_Stored data_:
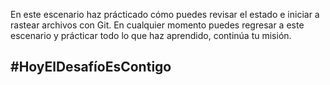 En este escenario haz prácticado cómo puedes revisar el estado e iniciar a rastear archivos con Git.
En cualquier momento puedes regresar a este escenario y prácticar todo lo que haz aprendido, continúa tu misión.

## #HoyElDesafíoEsContigo
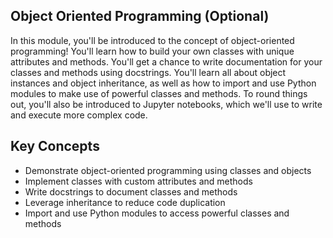 ## Object Oriented Programming (Optional)

In this module, you'll be introduced to the concept of object-oriented programming! You'll learn how to build your own classes with unique attributes and methods. You'll get a chance to write documentation for your classes and methods using docstrings. You'll learn all about object instances and object inheritance, as well as how to import and use Python modules to make use of powerful classes and methods. To round things out, you'll also be introduced to Jupyter notebooks, which we'll use to write and execute more complex code.

## Key Concepts

* Demonstrate object-oriented programming using classes and objects
* Implement classes with custom attributes and methods
* Write docstrings to document classes and methods
* Leverage inheritance to reduce code duplication
* Import and use Python modules to access powerful classes and methods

_PROBLEM REQUIREMENTS_: Write out only what runs from the line holding "classes and objects" through the last line of the records, exactly as shown.

_ANSWER FOR THE TASK_:
* Demonstrate object-oriented programming using classes and objects
* Implement classes with custom attributes and methods
* Write docstrings to document classes and methods
* Leverage inheritance to reduce code duplication
* Import and use Python modules to access powerful classes and methods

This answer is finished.